▸ **Extracted records**:
=== Section Start ===

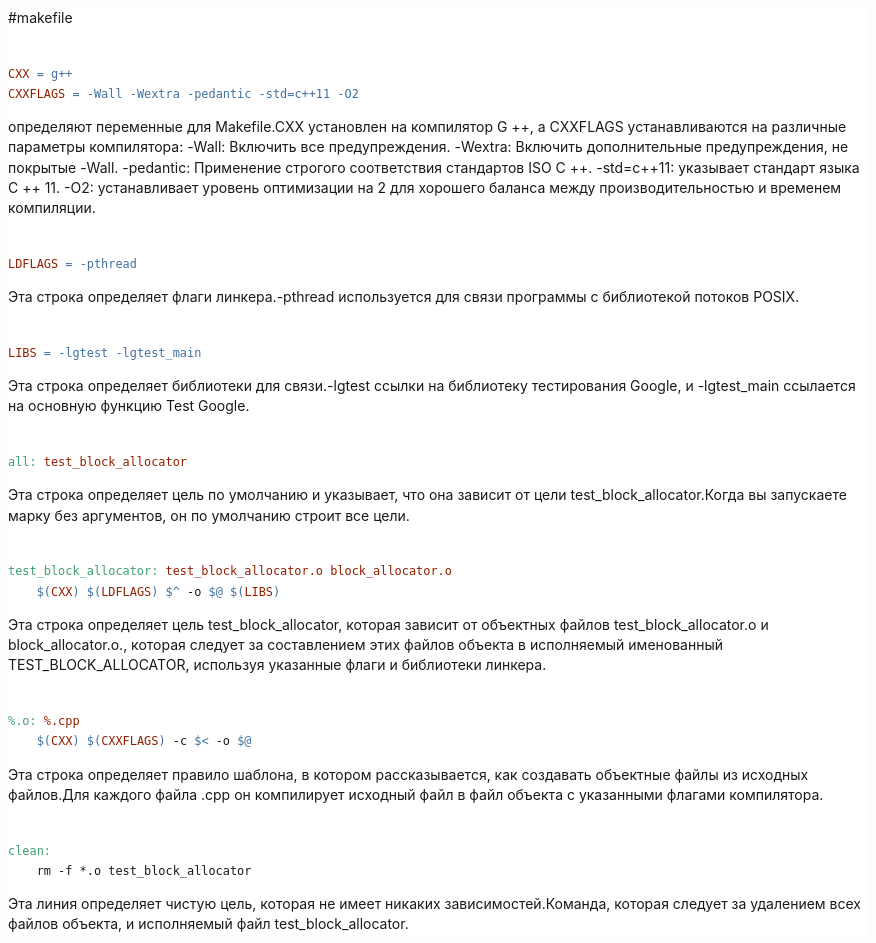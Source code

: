 
#makefile

```makefile

CXX = g++
CXXFLAGS = -Wall -Wextra -pedantic -std=c++11 -O2
```
определяют переменные для Makefile.CXX установлен на компилятор G ++, а CXXFLAGS устанавливаются на различные параметры компилятора:
    -Wall: Включить все предупреждения.
    -Wextra: Включить дополнительные предупреждения, не покрытые -Wall.
    -pedantic: Применение строгого соответствия стандартов ISO C ++.
    -std=c++11: указывает стандарт языка C ++ 11.
    -O2: устанавливает уровень оптимизации на 2 для хорошего баланса между производительностью и временем компиляции.

```makefile

LDFLAGS = -pthread
```
Эта строка определяет флаги линкера.-pthread используется для связи программы с библиотекой потоков POSIX.

```makefile

LIBS = -lgtest -lgtest_main
```
Эта строка определяет библиотеки для связи.-lgtest ссылки на библиотеку тестирования Google, и -lgtest_main ссылается на основную функцию Test Google.

```makefile

all: test_block_allocator
```
Эта строка определяет цель по умолчанию и указывает, что она зависит от цели test_block_allocator.Когда вы запускаете марку без аргументов, он по умолчанию строит все цели.
```makefile

test_block_allocator: test_block_allocator.o block_allocator.o
	$(CXX) $(LDFLAGS) $^ -o $@ $(LIBS)
```
Эта строка определяет цель test_block_allocator, которая зависит от объектных файлов test_block_allocator.o и block_allocator.o., которая следует за составлением этих файлов объекта в исполняемый именованный TEST_BLOCK_ALLOCATOR, используя указанные флаги и библиотеки линкера.

```makefile

%.o: %.cpp
	$(CXX) $(CXXFLAGS) -c $< -o $@
```
Эта строка определяет правило шаблона, в котором рассказывается, как создавать объектные файлы из исходных файлов.Для каждого файла .cpp он компилирует исходный файл в файл объекта с указанными флагами компилятора.

```makefile

clean:
	rm -f *.o test_block_allocator
```
Эта линия определяет чистую цель, которая не имеет никаких зависимостей.Команда, которая следует за удалением всех файлов объекта, и исполняемый файл test_block_allocator.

=== Section End ===

▸ **To do**: If a line holds a picture, skip the picture and transcribe the rest of the material exactly.

▸ **Result of the task**:
Source code

: 
#makefile

```makefile

CXX = g++
CXXFLAGS = -Wall -Wextra -pedantic -std=c++11 -O2
```
определяют переменные для Makefile.CXX установлен на компилятор G ++, а CXXFLAGS устанавливаются на различные параметры компилятора:
    -Wall: Включить все предупреждения.
    -Wextra: Включить дополнительные предупреждения, не покрытые -Wall.
    -pedantic: Применение строгого соответствия стандартов ISO C ++.
    -std=c++11: указывает стандарт языка C ++ 11.
    -O2: устанавливает уровень оптимизации на 2 для хорошего баланса между производительностью и временем компиляции.

```makefile

LDFLAGS = -pthread
```
Эта строка определяет флаги линкера.-pthread используется для связи программы с библиотекой потоков POSIX.

```makefile

LIBS = -lgtest -lgtest_main
```
Эта строка определяет библиотеки для связи.-lgtest ссылки на библиотеку тестирования Google, и -lgtest_main ссылается на основную функцию Test Google.

```makefile

all: test_block_allocator
```
Эта строка определяет цель по умолчанию и указывает, что она зависит от цели test_block_allocator.Когда вы запускаете марку без аргументов, он по умолчанию строит все цели.
```makefile

test_block_allocator: test_block_allocator.o block_allocator.o
	$(CXX) $(LDFLAGS) $^ -o $@ $(LIBS)
```
Эта строка определяет цель test_block_allocator, которая зависит от объектных файлов test_block_allocator.o и block_allocator.o., которая следует за составлением этих файлов объекта в исполняемый именованный TEST_BLOCK_ALLOCATOR, используя указанные флаги и библиотеки линкера.

```makefile

%.o: %.cpp
	$(CXX) $(CXXFLAGS) -c $< -o $@
```
Эта строка определяет правило шаблона, в котором рассказывается, как создавать объектные файлы из исходных файлов.Для каждого файла .cpp он компилирует исходный файл в файл объекта с указанными флагами компилятора.

```makefile

clean:
	rm -f *.o test_block_allocator
```
Эта линия определяет чистую цель, которая не имеет никаких зависимостей.Команда, которая следует за удалением всех файлов объекта, и исполняемый файл test_block_allocator.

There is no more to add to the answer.